TASK OBJECTIVE: Could you set down the lines below, from the one containing "系统冲击响应 $\displaystyle h(t)" through the final line, exactly as written?
====== GIVEN ENTRIES ======
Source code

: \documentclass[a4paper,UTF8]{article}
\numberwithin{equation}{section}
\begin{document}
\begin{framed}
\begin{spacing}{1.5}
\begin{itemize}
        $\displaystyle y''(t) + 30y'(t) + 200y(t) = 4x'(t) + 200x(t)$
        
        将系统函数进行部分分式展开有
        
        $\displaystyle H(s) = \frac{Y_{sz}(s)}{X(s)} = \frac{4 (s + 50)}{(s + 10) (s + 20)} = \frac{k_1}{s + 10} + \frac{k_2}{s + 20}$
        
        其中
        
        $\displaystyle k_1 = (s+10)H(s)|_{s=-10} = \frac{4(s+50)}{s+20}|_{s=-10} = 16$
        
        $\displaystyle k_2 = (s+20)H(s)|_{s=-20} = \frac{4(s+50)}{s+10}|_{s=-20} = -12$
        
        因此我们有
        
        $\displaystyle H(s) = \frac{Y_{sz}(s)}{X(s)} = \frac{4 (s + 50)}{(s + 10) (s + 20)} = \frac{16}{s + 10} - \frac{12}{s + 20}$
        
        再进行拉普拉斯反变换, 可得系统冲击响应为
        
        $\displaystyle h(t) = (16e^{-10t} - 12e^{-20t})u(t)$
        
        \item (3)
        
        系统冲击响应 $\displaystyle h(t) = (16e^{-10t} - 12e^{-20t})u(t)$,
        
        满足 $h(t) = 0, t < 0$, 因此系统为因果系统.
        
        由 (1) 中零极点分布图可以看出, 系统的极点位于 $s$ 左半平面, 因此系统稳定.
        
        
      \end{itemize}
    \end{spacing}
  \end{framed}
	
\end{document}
======
EXERCISE RESULT:
        系统冲击响应 $\displaystyle h(t) = (16e^{-10t} - 12e^{-20t})u(t)$,
        
        满足 $h(t) = 0, t < 0$, 因此系统为因果系统.
        
        由 (1) 中零极点分布图可以看出, 系统的极点位于 $s$ 左半平面, 因此系统稳定.
        
        
      \end{itemize}
    \end{spacing}
  \end{framed}
	
\end{document}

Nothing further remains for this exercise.